WORK INSTRUCTION →
Produce a verbatim copy of the data below that contains no pictures.

DATASET RECORDS →
*** Begin section ***

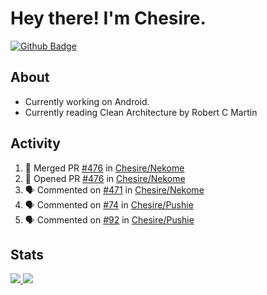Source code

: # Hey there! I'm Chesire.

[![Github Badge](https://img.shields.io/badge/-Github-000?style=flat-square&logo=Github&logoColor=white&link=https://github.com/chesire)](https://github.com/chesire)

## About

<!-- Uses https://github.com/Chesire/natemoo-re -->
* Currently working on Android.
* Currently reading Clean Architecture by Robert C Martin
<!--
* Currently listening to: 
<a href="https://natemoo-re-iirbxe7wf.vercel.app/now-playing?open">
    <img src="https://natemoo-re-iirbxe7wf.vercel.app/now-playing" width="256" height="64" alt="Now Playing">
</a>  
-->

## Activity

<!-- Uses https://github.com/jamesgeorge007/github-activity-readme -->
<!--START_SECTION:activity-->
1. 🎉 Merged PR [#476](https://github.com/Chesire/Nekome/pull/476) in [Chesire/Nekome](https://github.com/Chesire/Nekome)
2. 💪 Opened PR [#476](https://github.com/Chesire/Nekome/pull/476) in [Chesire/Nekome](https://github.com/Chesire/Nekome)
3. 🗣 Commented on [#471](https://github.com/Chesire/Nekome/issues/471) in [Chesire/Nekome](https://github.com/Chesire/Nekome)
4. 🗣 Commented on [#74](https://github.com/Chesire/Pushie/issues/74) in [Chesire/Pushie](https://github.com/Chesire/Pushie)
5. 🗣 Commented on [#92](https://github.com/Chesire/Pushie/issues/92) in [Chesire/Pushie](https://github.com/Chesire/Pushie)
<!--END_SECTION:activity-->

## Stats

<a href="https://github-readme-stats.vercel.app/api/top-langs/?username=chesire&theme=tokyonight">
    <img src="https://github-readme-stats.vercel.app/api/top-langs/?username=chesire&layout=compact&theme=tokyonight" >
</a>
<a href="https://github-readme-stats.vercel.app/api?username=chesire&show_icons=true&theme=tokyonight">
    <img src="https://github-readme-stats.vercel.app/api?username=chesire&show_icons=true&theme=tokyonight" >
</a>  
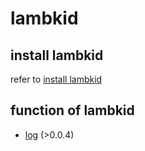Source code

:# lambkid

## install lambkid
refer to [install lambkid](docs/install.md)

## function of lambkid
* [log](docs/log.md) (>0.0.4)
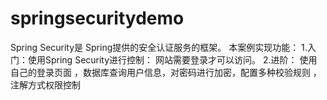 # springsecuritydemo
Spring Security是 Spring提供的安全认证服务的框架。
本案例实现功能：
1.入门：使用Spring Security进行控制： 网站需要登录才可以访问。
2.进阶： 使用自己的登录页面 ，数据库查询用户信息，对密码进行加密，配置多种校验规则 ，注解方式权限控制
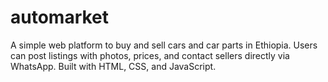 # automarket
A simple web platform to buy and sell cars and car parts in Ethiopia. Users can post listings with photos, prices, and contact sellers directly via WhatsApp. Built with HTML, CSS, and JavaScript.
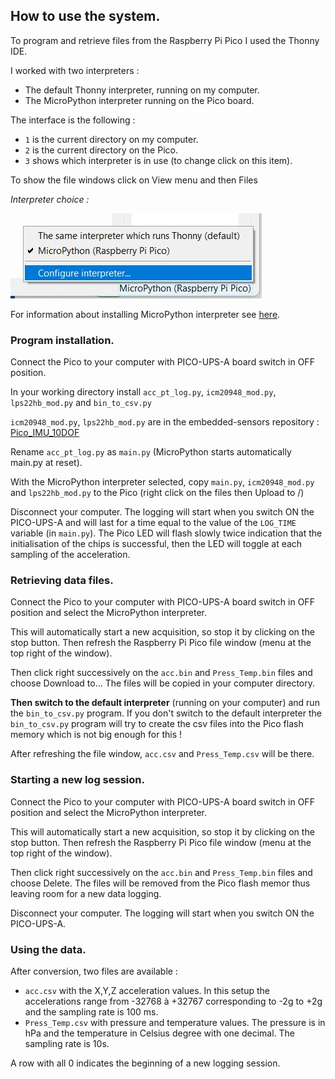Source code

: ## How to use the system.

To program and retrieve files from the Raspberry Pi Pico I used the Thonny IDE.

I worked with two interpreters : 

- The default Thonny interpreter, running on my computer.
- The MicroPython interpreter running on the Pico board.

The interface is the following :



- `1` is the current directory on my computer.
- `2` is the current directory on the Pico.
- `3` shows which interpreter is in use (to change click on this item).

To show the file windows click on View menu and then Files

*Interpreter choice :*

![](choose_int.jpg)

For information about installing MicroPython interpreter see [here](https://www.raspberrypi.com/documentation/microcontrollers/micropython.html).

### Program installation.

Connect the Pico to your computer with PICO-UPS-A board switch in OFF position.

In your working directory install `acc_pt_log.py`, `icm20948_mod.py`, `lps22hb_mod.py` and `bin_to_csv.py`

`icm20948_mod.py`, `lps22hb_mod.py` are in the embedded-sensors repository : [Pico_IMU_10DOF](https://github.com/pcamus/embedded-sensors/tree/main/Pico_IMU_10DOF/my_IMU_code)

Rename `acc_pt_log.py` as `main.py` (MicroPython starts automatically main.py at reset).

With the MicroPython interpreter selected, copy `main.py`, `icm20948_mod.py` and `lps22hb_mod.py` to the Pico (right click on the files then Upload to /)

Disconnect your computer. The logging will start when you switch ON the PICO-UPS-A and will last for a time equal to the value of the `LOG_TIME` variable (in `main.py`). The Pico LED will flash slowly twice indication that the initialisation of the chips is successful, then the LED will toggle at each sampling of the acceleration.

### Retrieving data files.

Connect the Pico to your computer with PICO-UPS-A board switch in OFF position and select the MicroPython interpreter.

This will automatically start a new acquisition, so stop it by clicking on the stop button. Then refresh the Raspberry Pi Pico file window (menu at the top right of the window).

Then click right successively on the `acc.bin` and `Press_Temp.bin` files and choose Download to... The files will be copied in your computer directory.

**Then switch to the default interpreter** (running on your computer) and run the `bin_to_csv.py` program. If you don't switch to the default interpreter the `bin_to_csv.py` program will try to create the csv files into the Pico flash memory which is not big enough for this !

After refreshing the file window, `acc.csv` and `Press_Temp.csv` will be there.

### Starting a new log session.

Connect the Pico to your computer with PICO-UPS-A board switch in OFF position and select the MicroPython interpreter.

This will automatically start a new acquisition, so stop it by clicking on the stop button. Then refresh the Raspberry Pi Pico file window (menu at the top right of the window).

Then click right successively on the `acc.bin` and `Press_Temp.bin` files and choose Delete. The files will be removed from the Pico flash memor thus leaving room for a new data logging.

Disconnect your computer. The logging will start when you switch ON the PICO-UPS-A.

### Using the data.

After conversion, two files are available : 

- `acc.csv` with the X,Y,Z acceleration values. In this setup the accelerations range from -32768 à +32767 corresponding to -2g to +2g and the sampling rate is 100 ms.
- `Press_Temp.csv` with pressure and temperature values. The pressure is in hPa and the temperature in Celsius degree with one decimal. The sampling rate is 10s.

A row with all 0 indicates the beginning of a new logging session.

*** End section ***

YOUR RESPONSE →
Source code

: # Hey there! I'm Chesire.

[![Github Badge](https://img.shields.io/badge/-Github-000?style=flat-square&logo=Github&logoColor=white&link=https://github.com/chesire)](https://github.com/chesire)

## About

<!-- Uses https://github.com/Chesire/natemoo-re -->
* Currently working on Android.
* Currently reading Clean Architecture by Robert C Martin
<!--
* Currently listening to: 
<a href="https://natemoo-re-iirbxe7wf.vercel.app/now-playing?open">
    <img src="https://natemoo-re-iirbxe7wf.vercel.app/now-playing" width="256" height="64" alt="Now Playing">
</a>  
-->

## Activity

<!-- Uses https://github.com/jamesgeorge007/github-activity-readme -->
<!--START_SECTION:activity-->
1. 🎉 Merged PR [#476](https://github.com/Chesire/Nekome/pull/476) in [Chesire/Nekome](https://github.com/Chesire/Nekome)
2. 💪 Opened PR [#476](https://github.com/Chesire/Nekome/pull/476) in [Chesire/Nekome](https://github.com/Chesire/Nekome)
3. 🗣 Commented on [#471](https://github.com/Chesire/Nekome/issues/471) in [Chesire/Nekome](https://github.com/Chesire/Nekome)
4. 🗣 Commented on [#74](https://github.com/Chesire/Pushie/issues/74) in [Chesire/Pushie](https://github.com/Chesire/Pushie)
5. 🗣 Commented on [#92](https://github.com/Chesire/Pushie/issues/92) in [Chesire/Pushie](https://github.com/Chesire/Pushie)
<!--END_SECTION:activity-->

## Stats

<a href="https://github-readme-stats.vercel.app/api/top-langs/?username=chesire&theme=tokyonight">
    <img src="https://github-readme-stats.vercel.app/api/top-langs/?username=chesire&layout=compact&theme=tokyonight" >
</a>
<a href="https://github-readme-stats.vercel.app/api?username=chesire&show_icons=true&theme=tokyonight">
    <img src="https://github-readme-stats.vercel.app/api?username=chesire&show_icons=true&theme=tokyonight" >
</a>  
Source code

:# lambkid

## install lambkid
refer to [install lambkid](docs/install.md)

## function of lambkid
* [log](docs/log.md) (>0.0.4)
 # springsecuritydemo
Spring Security是 Spring提供的安全认证服务的框架。
本案例实现功能：
1.入门：使用Spring Security进行控制： 网站需要登录才可以访问。
2.进阶： 使用自己的登录页面 ，数据库查询用户信息，对密码进行加密，配置多种校验规则 ，注解方式权限控制
 # automarket
A simple web platform to buy and sell cars and car parts in Ethiopia. Users can post listings with photos, prices, and contact sellers directly via WhatsApp. Built with HTML, CSS, and JavaScript.
Source code

: ## How to use the system.

To program and retrieve files from the Raspberry Pi Pico I used the Thonny IDE.

I worked with two interpreters : 

- The default Thonny interpreter, running on my computer.
- The MicroPython interpreter running on the Pico board.

The interface is the following :



- `1` is the current directory on my computer.
- `2` is the current directory on the Pico.
- `3` shows which interpreter is in use (to change click on this item).

To show the file windows click on View menu and then Files

*Interpreter choice :*

![](choose_int.jpg)

For information about installing MicroPython interpreter see [here](https://www.raspberrypi.com/documentation/microcontrollers/micropython.html).

### Program installation.

Connect the Pico to your computer with PICO-UPS-A board switch in OFF position.

In your working directory install `acc_pt_log.py`, `icm20948_mod.py`, `lps22hb_mod.py` and `bin_to_csv.py`

`icm20948_mod.py`, `lps22hb_mod.py` are in the embedded-sensors repository : [Pico_IMU_10DOF](https://github.com/pcamus/embedded-sensors/tree/main/Pico_IMU_10DOF/my_IMU_code)

Rename `acc_pt_log.py` as `main.py` (MicroPython starts automatically main.py at reset).

With the MicroPython interpreter selected, copy `main.py`, `icm20948_mod.py` and `lps22hb_mod.py` to the Pico (right click on the files then Upload to /)

Disconnect your computer. The logging will start when you switch ON the PICO-UPS-A and will last for a time equal to the value of the `LOG_TIME` variable (in `main.py`). The Pico LED will flash slowly twice indication that the initialisation of the chips is successful, then the LED will toggle at each sampling of the acceleration.

### Retrieving data files.

Connect the Pico to your computer with PICO-UPS-A board switch in OFF position and select the MicroPython interpreter.

This will automatically start a new acquisition, so stop it by clicking on the stop button. Then refresh the Raspberry Pi Pico file window (menu at the top right of the window).

Then click right successively on the `acc.bin` and `Press_Temp.bin` files and choose Download to... The files will be copied in your computer directory.

**Then switch to the default interpreter** (running on your computer) and run the `bin_to_csv.py` program. If you don't switch to the default interpreter the `bin_to_csv.py` program will try to create the csv files into the Pico flash memory which is not big enough for this !

After refreshing the file window, `acc.csv` and `Press_Temp.csv` will be there.

### Starting a new log session.

Connect the Pico to your computer with PICO-UPS-A board switch in OFF position and select the MicroPython interpreter.

This will automatically start a new acquisition, so stop it by clicking on the stop button. Then refresh the Raspberry Pi Pico file window (menu at the top right of the window).

Then click right successively on the `acc.bin` and `Press_Temp.bin` files and choose Delete. The files will be removed from the Pico flash memor thus leaving room for a new data logging.

Disconnect your computer. The logging will start when you switch ON the PICO-UPS-A.

### Using the data.

After conversion, two files are available : 

- `acc.csv` with the X,Y,Z acceleration values. In this setup the accelerations range from -32768 à +32767 corresponding to -2g to +2g and the sampling rate is 100 ms.
- `Press_Temp.csv` with pressure and temperature values. The pressure is in hPa and the temperature in Celsius degree with one decimal. The sampling rate is 10s.

A row with all 0 indicates the beginning of a new logging session.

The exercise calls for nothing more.